Family Unplanned: Texas Cuts Funding for Women’s Reproductive Health Care
At a time when America is facing the greatest economic downturn since the Great Depression, when poverty rates in Texas are rising, and the uninsured rate in Texas is the highest in the nation, the Republican dominated Texas legislature cut funding for programs prove to helping working women while increasing funding for religious organizations that do nothing for women’s health care.
Though Texas already has some of the nation’s toughest restrictions on reproductive healthcare, it has recently made drastic cuts to funding for family planning centers while increasing funding to so-called “crisis pregnancy centers” (CPCs). This funding shift has further decreased women’s access to reproductive healthcare in the state. In Rick Perry’s Texas, women are not trusted to make their own reproductive healthcare decisions.
As the Texas Tribune reported, the Texas Legislature cut $73.6 million from the budgeted amount that the Department of State Health Services (DSHS) budget devoted to family planning programs. The budget for family planning went from $111.5 million in 2010-11 to $37.9 million in 2012-13. According to the DSHS, the funding cuts will cause a reduction of 180,000 clients out of 220,000 that currently receive family planning services. The Legislative Budget Board estimates that the cuts could lead to 20,500 additional births.
Dorothy Reno, Director of Planned Parenthood Clinics in the Texas Capital Region, explains in an interview with Thanh Tan of the Texas Tribune the potential effects that these cuts in family planning will have on Texas women. Women may not have the opportunity to detect breast or cervical cancer until its later stages, for example, and likewise may not be able to detect a sexually transmitted disease (STD) until it affects their fertility or transmits to another person.
When taken in the context of a legislative session that resulted in huge slashes to the Texas budget — especially in areas like health and human services — it is easy to consider the move to cut family planning as part of a general program of austerity. Except for one thing: that while the legislature was cutting the funding that provided low-income Texas women with access to basic reproductive healthcare, it was increasing funding for ideologically-driven Crisis Pregnancy Centers (CPCs).
According to reporting by the Texas Tribune, the legislature increased the budget of the “Alternatives to Abortion” program by $300,000. The $8.3 million budget for the program goes to the “Texas Pregnancy Care Network” (TPCN), a nonprofit organization that contracts with the Texas Health and Human Services Commission. In turn, these funds go towards CPCs, adoption agencies, social service agencies and maternity homes. While the legislature cut funds for women’s reproductive healthcare, it increased funding for a program that has been a proven public policy failure.
As the Texas Independent reported, the data shows that by any measure the “Alterative to Abortion” program has not met its goals and policy objectives. While the state funded family planning programs that served approximately 220,000 women annually, the Alternatives to Abortion program only serves 18,000. In 2010, the program fell nearly 20% short of its projected client goal, but was nonetheless rewarded a 60% budget increase in 2009. The program also funnels funds to urban areas while ignoring rural areas that have less access to health care.

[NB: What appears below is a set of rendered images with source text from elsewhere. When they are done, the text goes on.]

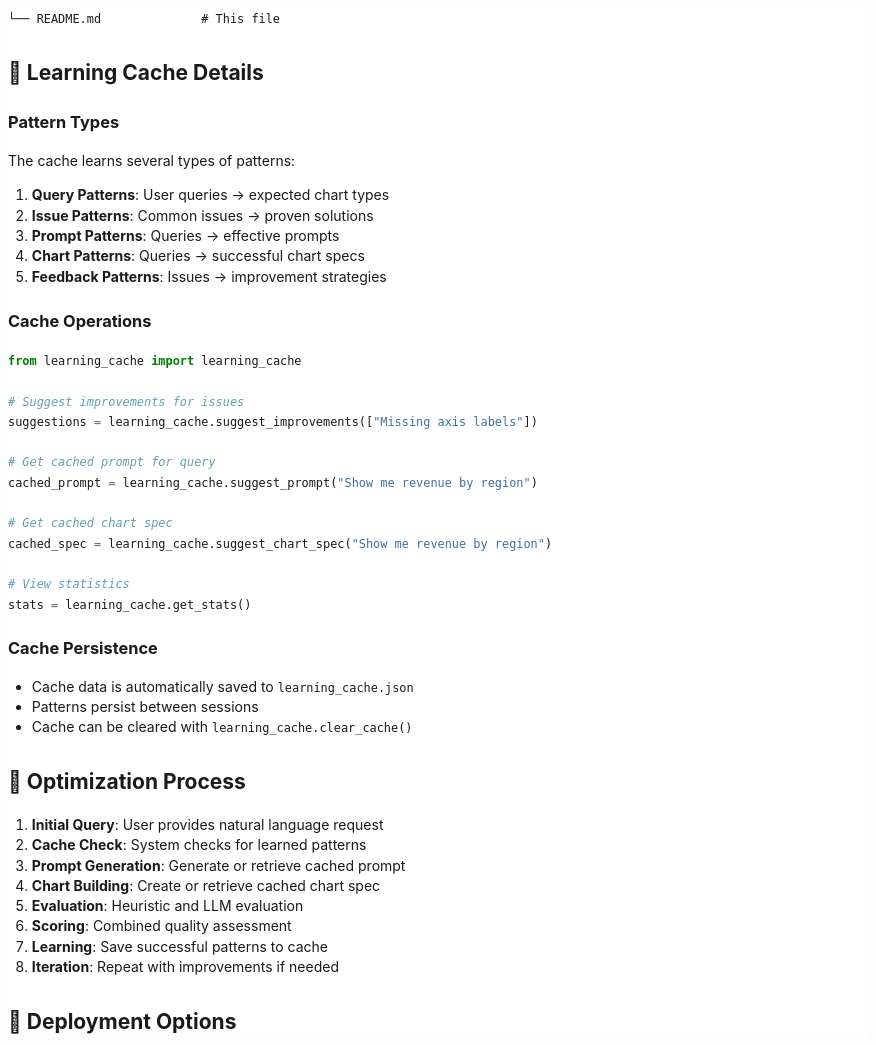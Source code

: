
 ```
└── README.md              # This file
```

## 🎯 Learning Cache Details

### Pattern Types

The cache learns several types of patterns:

1. **Query Patterns**: User queries → expected chart types
2. **Issue Patterns**: Common issues → proven solutions
3. **Prompt Patterns**: Queries → effective prompts
4. **Chart Patterns**: Queries → successful chart specs
5. **Feedback Patterns**: Issues → improvement strategies

### Cache Operations

```python
from learning_cache import learning_cache

# Suggest improvements for issues
suggestions = learning_cache.suggest_improvements(["Missing axis labels"])

# Get cached prompt for query
cached_prompt = learning_cache.suggest_prompt("Show me revenue by region")

# Get cached chart spec
cached_spec = learning_cache.suggest_chart_spec("Show me revenue by region")

# View statistics
stats = learning_cache.get_stats()
```

### Cache Persistence

- Cache data is automatically saved to `learning_cache.json`
- Patterns persist between sessions
- Cache can be cleared with `learning_cache.clear_cache()`

## 🔄 Optimization Process

1. **Initial Query**: User provides natural language request
2. **Cache Check**: System checks for learned patterns
3. **Prompt Generation**: Generate or retrieve cached prompt
4. **Chart Building**: Create or retrieve cached chart spec
5. **Evaluation**: Heuristic and LLM evaluation
6. **Scoring**: Combined quality assessment
7. **Learning**: Save successful patterns to cache
8. **Iteration**: Repeat with improvements if needed

## 🚀 Deployment Options
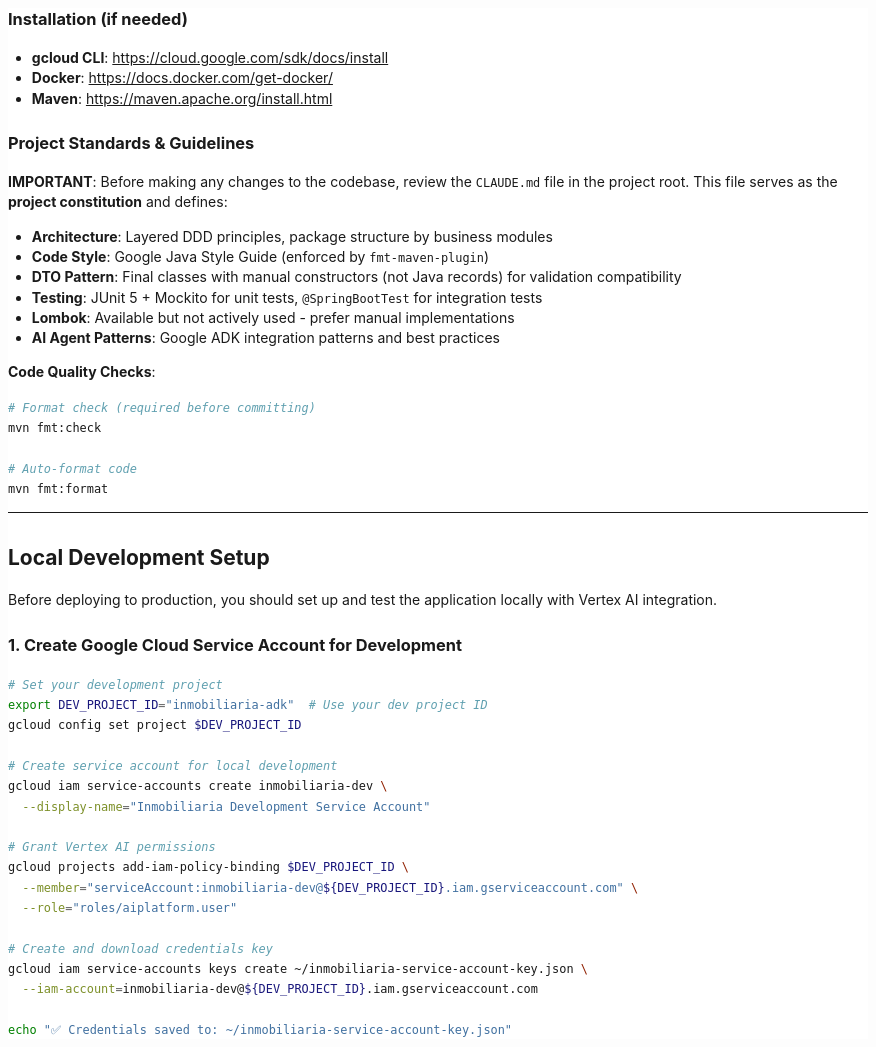 ### Installation (if needed)
- **gcloud CLI**: https://cloud.google.com/sdk/docs/install
- **Docker**: https://docs.docker.com/get-docker/
- **Maven**: https://maven.apache.org/install.html

### Project Standards & Guidelines

**IMPORTANT**: Before making any changes to the codebase, review the `CLAUDE.md` file in the project root. This file serves as the **project constitution** and defines:

- **Architecture**: Layered DDD principles, package structure by business modules
- **Code Style**: Google Java Style Guide (enforced by `fmt-maven-plugin`)
- **DTO Pattern**: Final classes with manual constructors (not Java records) for validation compatibility
- **Testing**: JUnit 5 + Mockito for unit tests, `@SpringBootTest` for integration tests
- **Lombok**: Available but not actively used - prefer manual implementations
- **AI Agent Patterns**: Google ADK integration patterns and best practices

**Code Quality Checks**:
```bash
# Format check (required before committing)
mvn fmt:check

# Auto-format code
mvn fmt:format
```

---

## Local Development Setup

Before deploying to production, you should set up and test the application locally with Vertex AI integration.

### 1. Create Google Cloud Service Account for Development

```bash
# Set your development project
export DEV_PROJECT_ID="inmobiliaria-adk"  # Use your dev project ID
gcloud config set project $DEV_PROJECT_ID

# Create service account for local development
gcloud iam service-accounts create inmobiliaria-dev \
  --display-name="Inmobiliaria Development Service Account"

# Grant Vertex AI permissions
gcloud projects add-iam-policy-binding $DEV_PROJECT_ID \
  --member="serviceAccount:inmobiliaria-dev@${DEV_PROJECT_ID}.iam.gserviceaccount.com" \
  --role="roles/aiplatform.user"

# Create and download credentials key
gcloud iam service-accounts keys create ~/inmobiliaria-service-account-key.json \
  --iam-account=inmobiliaria-dev@${DEV_PROJECT_ID}.iam.gserviceaccount.com

echo "✅ Credentials saved to: ~/inmobiliaria-service-account-key.json"
```
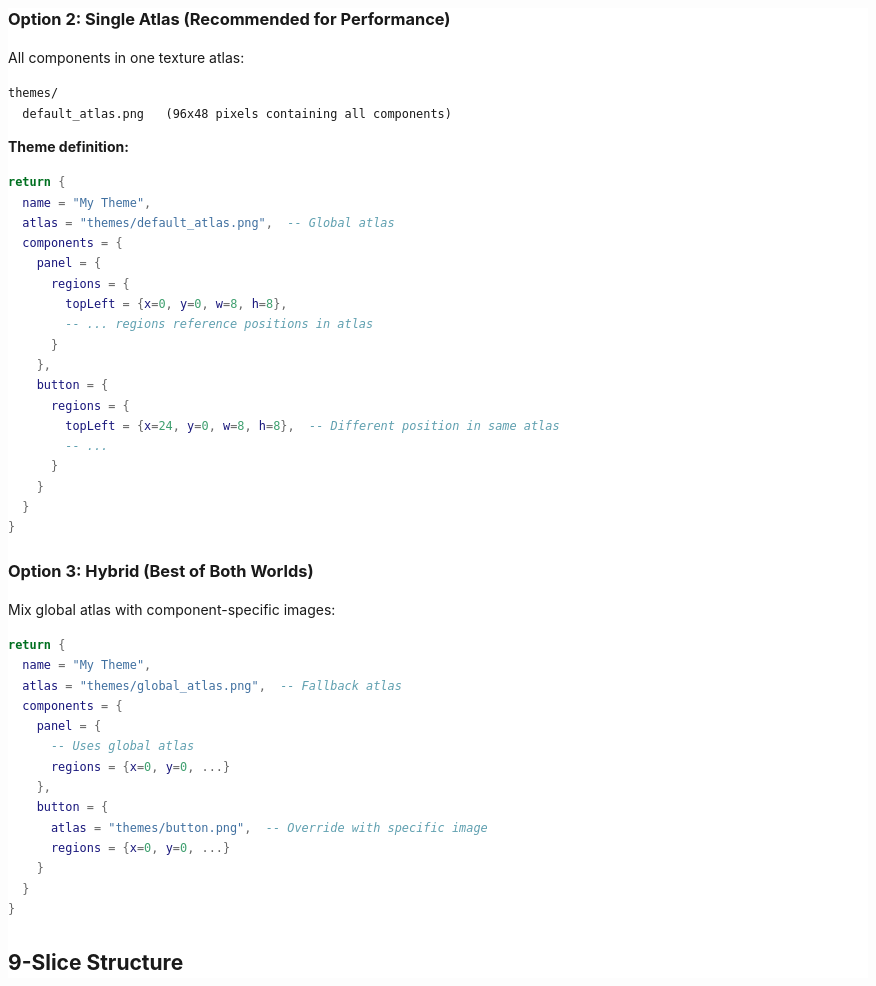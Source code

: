 ### Option 2: Single Atlas (Recommended for Performance)

All components in one texture atlas:

```
themes/
  default_atlas.png   (96x48 pixels containing all components)
```

**Theme definition:**
```lua
return {
  name = "My Theme",
  atlas = "themes/default_atlas.png",  -- Global atlas
  components = {
    panel = {
      regions = {
        topLeft = {x=0, y=0, w=8, h=8},
        -- ... regions reference positions in atlas
      }
    },
    button = {
      regions = {
        topLeft = {x=24, y=0, w=8, h=8},  -- Different position in same atlas
        -- ...
      }
    }
  }
}
```

### Option 3: Hybrid (Best of Both Worlds)

Mix global atlas with component-specific images:

```lua
return {
  name = "My Theme",
  atlas = "themes/global_atlas.png",  -- Fallback atlas
  components = {
    panel = {
      -- Uses global atlas
      regions = {x=0, y=0, ...}
    },
    button = {
      atlas = "themes/button.png",  -- Override with specific image
      regions = {x=0, y=0, ...}
    }
  }
}
```

## 9-Slice Structure
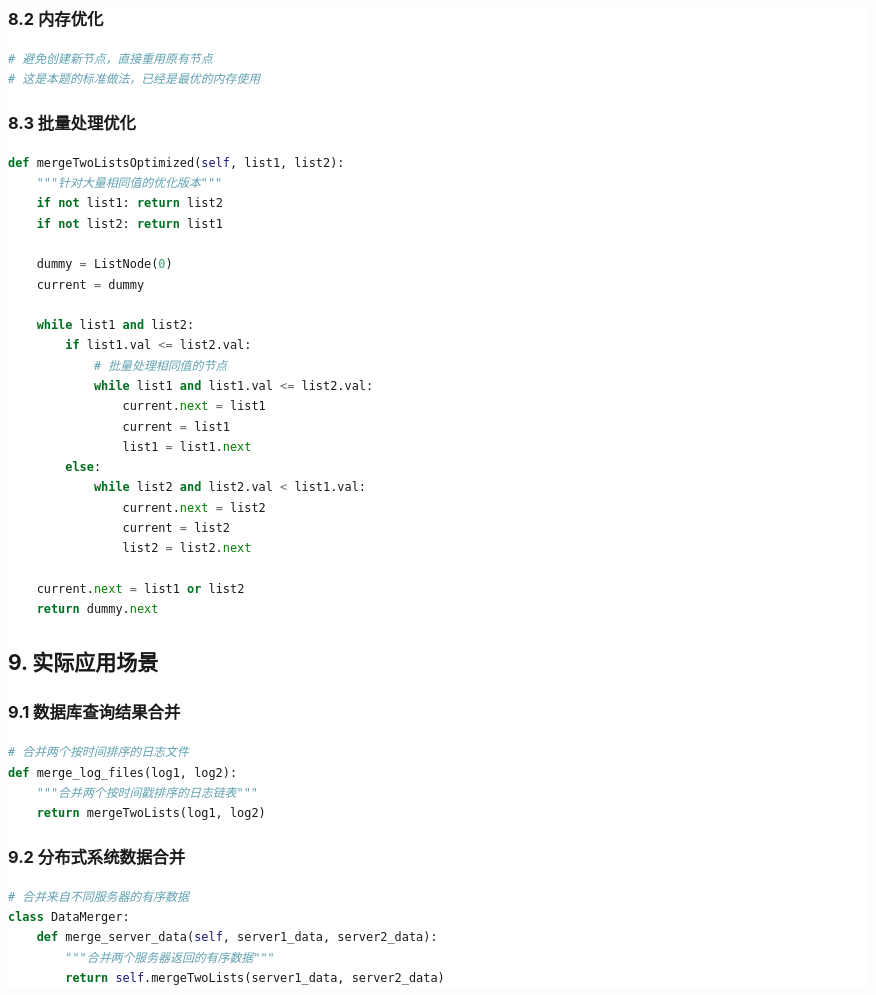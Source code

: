 ### 8.2 内存优化
```python
# 避免创建新节点，直接重用原有节点
# 这是本题的标准做法，已经是最优的内存使用
```

### 8.3 批量处理优化
```python
def mergeTwoListsOptimized(self, list1, list2):
    """针对大量相同值的优化版本"""
    if not list1: return list2
    if not list2: return list1
    
    dummy = ListNode(0)
    current = dummy
    
    while list1 and list2:
        if list1.val <= list2.val:
            # 批量处理相同值的节点
            while list1 and list1.val <= list2.val:
                current.next = list1
                current = list1
                list1 = list1.next
        else:
            while list2 and list2.val < list1.val:
                current.next = list2
                current = list2
                list2 = list2.next
    
    current.next = list1 or list2
    return dummy.next
```

## 9. 实际应用场景

### 9.1 数据库查询结果合并
```python
# 合并两个按时间排序的日志文件
def merge_log_files(log1, log2):
    """合并两个按时间戳排序的日志链表"""
    return mergeTwoLists(log1, log2)
```

### 9.2 分布式系统数据合并
```python
# 合并来自不同服务器的有序数据
class DataMerger:
    def merge_server_data(self, server1_data, server2_data):
        """合并两个服务器返回的有序数据"""
        return self.mergeTwoLists(server1_data, server2_data)
```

Not only are CPCs policy failures — they are Constitutional failures as well. Investigative reporting by the Texas Independent concluded that CPCs “routinely blur the line between counseling and religious proselytizing.” This investigation also concluded that TPCNs own documents of prior inspections of their clinics, which largely stated that CPCs failed to label and separate “spiritual materials from its education materials.” The investigation found that volunteers are told to invoke God when clients want an abortion, and were instructed to “tell [the clients] to trust God, he’s got a bigger plan.”
While conflating religion and medical information, CPCs has also been found to provide misleading and false information. A federal report commissioned by U.S. Rep. Henry Waxman (D-CA) showed that “federally funded ‘pregnancy resource centers’ are incorrectly telling women that abortion results in an increased risk of breast cancer, infertility and deep psychological trauma.” The report found that 20 of 23 federally funded centers told clients misleading or false information about abortion, including this dubious assertion that there is a link between abortion and breast cancer.
The NARAL Pro-Choice Texas Foundation laid out the failures of the “Alternatives to Abortion” program in a report earlier this year. “The ‘Alternatives to Abortion’ program provides no recommended health services, does nothing to reduce the rate of unintended pregnancy (and thus the need for abortion), and uses millions of taxpayer dollars to fund a limited network of controversial, unlicensed, and unregulated social service providers.”
At a time when America is facing the greatest economic downturn since the Great Depression, when poverty rates in Texas are rising, and the uninsured rate in Texas is the highest in the nation, the Republican-dominated Texas legislature has cut funding for programs proven to improve the health working women, and has increased funding for religious organizations that do nothing for women’s health.